== Available data

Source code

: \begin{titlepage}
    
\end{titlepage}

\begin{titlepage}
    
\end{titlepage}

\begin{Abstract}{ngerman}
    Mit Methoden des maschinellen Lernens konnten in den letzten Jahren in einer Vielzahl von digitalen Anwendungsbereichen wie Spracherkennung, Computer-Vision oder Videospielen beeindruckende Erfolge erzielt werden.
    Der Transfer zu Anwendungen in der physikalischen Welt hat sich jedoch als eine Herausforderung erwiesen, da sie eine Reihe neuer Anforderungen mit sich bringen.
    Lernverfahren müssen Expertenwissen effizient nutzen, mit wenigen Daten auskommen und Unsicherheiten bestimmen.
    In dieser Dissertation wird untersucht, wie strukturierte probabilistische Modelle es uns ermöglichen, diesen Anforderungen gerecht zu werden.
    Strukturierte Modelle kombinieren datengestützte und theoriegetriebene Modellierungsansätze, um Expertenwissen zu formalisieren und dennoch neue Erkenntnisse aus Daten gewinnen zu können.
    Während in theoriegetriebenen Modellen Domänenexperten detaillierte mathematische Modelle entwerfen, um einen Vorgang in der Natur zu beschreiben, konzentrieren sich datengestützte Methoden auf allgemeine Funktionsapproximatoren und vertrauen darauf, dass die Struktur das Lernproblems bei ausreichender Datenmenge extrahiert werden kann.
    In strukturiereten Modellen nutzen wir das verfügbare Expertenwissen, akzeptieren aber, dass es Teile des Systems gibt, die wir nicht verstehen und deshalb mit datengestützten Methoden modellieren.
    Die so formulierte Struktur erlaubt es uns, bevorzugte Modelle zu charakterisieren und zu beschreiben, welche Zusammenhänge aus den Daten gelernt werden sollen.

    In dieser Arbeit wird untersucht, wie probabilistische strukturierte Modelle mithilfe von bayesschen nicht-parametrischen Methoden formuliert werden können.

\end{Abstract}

====

» Your assignment: Each of the entries above is to be repeated exactly.

» Solved problem:
Source code

: \begin{titlepage}
    
\end{titlepage}

\begin{titlepage}
    
\end{titlepage}

\begin{Abstract}{ngerman}
    Mit Methoden des maschinellen Lernens konnten in den letzten Jahren in einer Vielzahl von digitalen Anwendungsbereichen wie Spracherkennung, Computer-Vision oder Videospielen beeindruckende Erfolge erzielt werden.
    Der Transfer zu Anwendungen in der physikalischen Welt hat sich jedoch als eine Herausforderung erwiesen, da sie eine Reihe neuer Anforderungen mit sich bringen.
    Lernverfahren müssen Expertenwissen effizient nutzen, mit wenigen Daten auskommen und Unsicherheiten bestimmen.
    In dieser Dissertation wird untersucht, wie strukturierte probabilistische Modelle es uns ermöglichen, diesen Anforderungen gerecht zu werden.
    Strukturierte Modelle kombinieren datengestützte und theoriegetriebene Modellierungsansätze, um Expertenwissen zu formalisieren und dennoch neue Erkenntnisse aus Daten gewinnen zu können.
    Während in theoriegetriebenen Modellen Domänenexperten detaillierte mathematische Modelle entwerfen, um einen Vorgang in der Natur zu beschreiben, konzentrieren sich datengestützte Methoden auf allgemeine Funktionsapproximatoren und vertrauen darauf, dass die Struktur das Lernproblems bei ausreichender Datenmenge extrahiert werden kann.
    In strukturiereten Modellen nutzen wir das verfügbare Expertenwissen, akzeptieren aber, dass es Teile des Systems gibt, die wir nicht verstehen und deshalb mit datengestützten Methoden modellieren.
    Die so formulierte Struktur erlaubt es uns, bevorzugte Modelle zu charakterisieren und zu beschreiben, welche Zusammenhänge aus den Daten gelernt werden sollen.

    In dieser Arbeit wird untersucht, wie probabilistische strukturierte Modelle mithilfe von bayesschen nicht-parametrischen Methoden formuliert werden können.

\end{Abstract}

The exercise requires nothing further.